Sucht man mit der russischen Suchmaschine Yandex nach dem Bild und schließt die Begriffe „Trojan“ und „Troyan“ von der Suche aus, findet man andere Fotografien desselben Mannes – und seine wahre Identität. Zum Beispiel wird er in einem Beitrag von 2012 auf dem russischen Sozialen Netzwerk VK als „bekannter St. Petersburger Neonazi“ bezeichnet. Dass es derselbe Mann ist, ist zum Beispiel an dem hautfarbenen Muttermal neben seinem Mund erkennbar.
Russischer Neonazi namens Alexej Maximov
Außerdem gibt es einen Blog, der „Classic Skinhead Photography“ heißt und zahlreiche Fotos des Mannes enthält. Er wird im Text mit dem Spitznamen „Муха“ bezeichnet, was „Fliege“ bedeutet. In einem deutschsprachigen Blog-Artikel von 2015 wird der Mann ebenfalls so genannt. Weiter ist dort zu lesen, sein richtiger Vorname laute Alexej.
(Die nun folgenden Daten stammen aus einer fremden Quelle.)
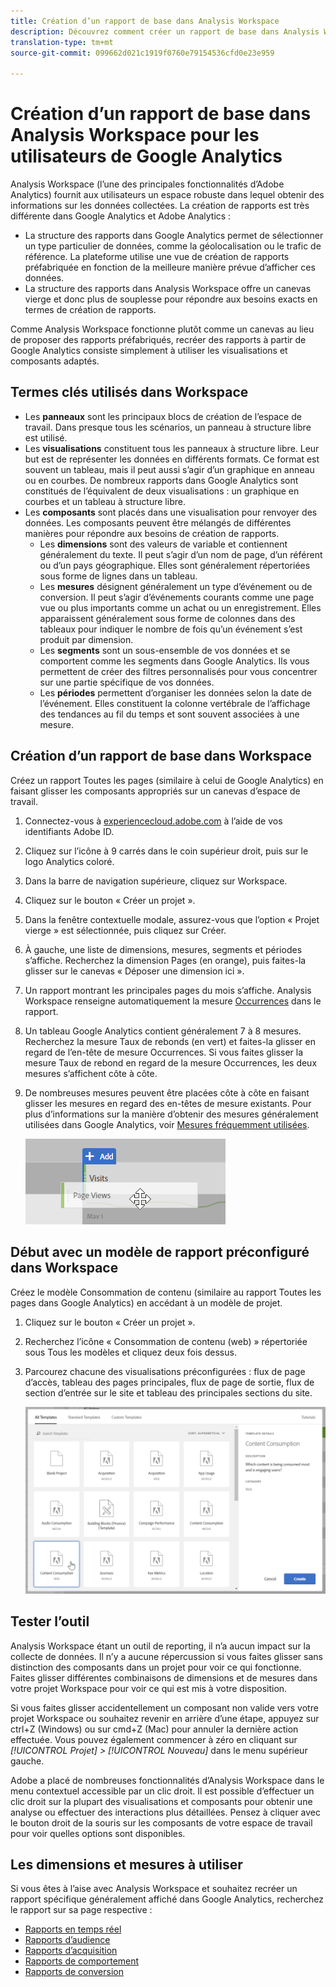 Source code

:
 ```yaml
---
title: Création d’un rapport de base dans Analysis Workspace
description: Découvrez comment créer un rapport de base dans Analysis Workspace dans un format adapté aux utilisateurs habitués aux outils tiers tels que Google Analytics.
translation-type: tm+mt
source-git-commit: 099662d021c1919f0760e79154536cfd0e23e959

---
```



# Création d’un rapport de base dans Analysis Workspace pour les utilisateurs de Google Analytics

Analysis Workspace (l’une des principales fonctionnalités d’Adobe Analytics) fournit aux utilisateurs un espace robuste dans lequel obtenir des informations sur les données collectées. La création de rapports est très différente dans Google Analytics et Adobe Analytics :

* La structure des rapports dans Google Analytics permet de sélectionner un type particulier de données, comme la géolocalisation ou le trafic de référence. La plateforme utilise une vue de création de rapports préfabriquée en fonction de la meilleure manière prévue d’afficher ces données.
* La structure des rapports dans Analysis Workspace offre un canevas vierge et donc plus de souplesse pour répondre aux besoins exacts en termes de création de rapports.

Comme Analysis Workspace fonctionne plutôt comme un canevas au lieu de proposer des rapports préfabriqués, recréer des rapports à partir de Google Analytics consiste simplement à utiliser les visualisations et composants adaptés.

## Termes clés utilisés dans Workspace

* Les **panneaux** sont les principaux blocs de création de l’espace de travail. Dans presque tous les scénarios, un panneau à structure libre est utilisé.
* Les **visualisations** constituent tous les panneaux à structure libre. Leur but est de représenter les données en différents formats. Ce format est souvent un tableau, mais il peut aussi s’agir d’un graphique en anneau ou en courbes. De nombreux rapports dans Google Analytics sont constitués de l’équivalent de deux visualisations : un graphique en courbes et un tableau à structure libre.
* Les **composants** sont placés dans une visualisation pour renvoyer des données. Les composants peuvent être mélangés de différentes manières pour répondre aux besoins de création de rapports.
   * Les **dimensions** sont des valeurs de variable et contiennent généralement du texte. Il peut s’agir d’un nom de page, d’un référent ou d’un pays géographique. Elles sont généralement répertoriées sous forme de lignes dans un tableau.
   * Les **mesures** désignent généralement un type d’événement ou de conversion. Il peut s’agir d’événements courants comme une page vue ou plus importants comme un achat ou un enregistrement. Elles apparaissent généralement sous forme de colonnes dans des tableaux pour indiquer le nombre de fois qu’un événement s’est produit par dimension.
   * Les **segments** sont un sous-ensemble de vos données et se comportent comme les segments dans Google Analytics. Ils vous permettent de créer des filtres personnalisés pour vous concentrer sur une partie spécifique de vos données.
   * Les **périodes** permettent d’organiser les données selon la date de l’événement. Elles constituent la colonne vertébrale de l’affichage des tendances au fil du temps et sont souvent associées à une mesure.

## Création d’un rapport de base dans Workspace

Créez un rapport Toutes les pages (similaire à celui de Google Analytics) en faisant glisser les composants appropriés sur un canevas d’espace de travail.

1. Connectez-vous à [experiencecloud.adobe.com](https://experiencecloud.adobe.com) à l’aide de vos identifiants Adobe ID.
1. Cliquez sur l’icône à 9 carrés dans le coin supérieur droit, puis sur le logo Analytics coloré.
1. Dans la barre de navigation supérieure, cliquez sur Workspace.
1. Cliquez sur le bouton « Créer un projet ».
1. Dans la fenêtre contextuelle modale, assurez-vous que l’option « Projet vierge » est sélectionnée, puis cliquez sur Créer.
1. À gauche, une liste de dimensions, mesures, segments et périodes s’affiche. Recherchez la dimension Pages (en orange), puis faites-la glisser sur le canevas « Déposer une dimension ici ».
1. Un rapport montrant les principales pages du mois s’affiche. Analysis Workspace renseigne automatiquement la mesure [Occurrences](/help/components/c-variables/c-metrics/metrics-occurrences.md) dans le rapport.
1. Un tableau Google Analytics contient généralement 7 à 8 mesures. Recherchez la mesure Taux de rebonds (en vert) et faites-la glisser en regard de l’en-tête de mesure Occurrences. Si vous faites glisser la mesure Taux de rebond en regard de la mesure Occurrences, les deux mesures s’affichent côte à côte.
1. De nombreuses mesures peuvent être placées côte à côte en faisant glisser les mesures en regard des en-têtes de mesure existants. Pour plus d’informations sur la manière d’obtenir des mesures généralement utilisées dans Google Analytics, voir [Mesures fréquemment utilisées](common-metrics.md).

   ![Nouvelle mesure](/help/technotes/ga-to-aa/assets/new_metric.png)

## Début avec un modèle de rapport préconfiguré dans Workspace

Créez le modèle Consommation de contenu (similaire au rapport Toutes les pages dans Google Analytics) en accédant à un modèle de projet.

1. Cliquez sur le bouton « Créer un projet ».
1. Recherchez l’icône « Consommation de contenu (web) » répertoriée sous Tous les modèles et cliquez deux fois dessus.
1. Parcourez chacune des visualisations préconfigurées : flux de page d’accès, tableau des pages principales, flux de page de sortie, flux de section d’entrée sur le site et tableau des principales sections du site.

   ![Sélection de modèle](/help/technotes/ga-to-aa/assets/content_consumption_template.png)

## Tester l’outil

Analysis Workspace étant un outil de reporting, il n’a aucun impact sur la collecte de données. Il n’y a aucune répercussion si vous faites glisser sans distinction des composants dans un projet pour voir ce qui fonctionne. Faites glisser différentes combinaisons de dimensions et de mesures dans votre projet Workspace pour voir ce qui est mis à votre disposition.

Si vous faites glisser accidentellement un composant non valide vers votre projet Workspace ou souhaitez revenir en arrière d’une étape, appuyez sur ctrl+Z (Windows) ou sur cmd+Z (Mac) pour annuler la dernière action effectuée. Vous pouvez également commencer à zéro en cliquant sur *[!UICONTROL Projet] > [!UICONTROL Nouveau]* dans le menu supérieur gauche.

Adobe a placé de nombreuses fonctionnalités d’Analysis Workspace dans le menu contextuel accessible par un clic droit. Il est possible d’effectuer un clic droit sur la plupart des visualisations et composants pour obtenir une analyse ou effectuer des interactions plus détaillées. Pensez à cliquer avec le bouton droit de la souris sur les composants de votre espace de travail pour voir quelles options sont disponibles.

## Les dimensions et mesures à utiliser

Si vous êtes à l’aise avec Analysis Workspace et souhaitez recréer un rapport spécifique généralement affiché dans Google Analytics, recherchez le rapport sur sa page respective :

* [Rapports en temps réel](realtime-reports.md)
* [Rapports d’audience](audience-reports.md)
* [Rapports d’acquisition](acquisition-reports.md)
* [Rapports de comportement](behavior-reports.md)
* [Rapports de conversion](conversions-reports.md)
Das bestätigt auch ein Faktencheck der ukrainischen Seite Stop Fake von 2020, demzufolge der Mann Alexej Maximov heißt und ein russischer Neonazi aus St. Petersburg ist. Zudem fanden wir ein Bild in der Fotodatenbank von Reuters, das den Neonazi 2012 bei einem Hitlergruß während einer Demonstration in Moskau zeigt.
Er wird außerdem in einem Artikel des New York Times Magazine von 2015 erwähnt: Er sei Mitglied der Neonazi-Gruppe „Totenkopf“ aus St. Petersburg.
Fazit: Der Mann mit den Neonazi-Tattoos ist ein Russe namens Alexej Maximov, nicht der Ukrainer Wadim Trojan. Das Bild wird bereits seit 2014 mit dieser falschen Behauptung geteilt.
Dass es sich so hartnäckig verbreitet, liegt mutmaßlich an dem Hintergrund Trojans: Es gab 2014 Vorwürfe gegen den Kiewer Polizeichef, ein Rechtsradikaler zu sein. Unter anderem war er im Regiment Asow tätig, bei dem auch Neonazis aktiv waren. Trojan bestritt in einem Interview eine Verbindung zu rechtsextremen Organisationen und sagte, dem Asow-Regiment habe er sich nicht wegen einer politischen Ideologie angeschlossen.
Seitens Russland wird seit Monaten versucht, die Ukraine als ein von Neonazis beherrschtes Land darzustellen (dazu haben wir hier ausführlich recherchiert).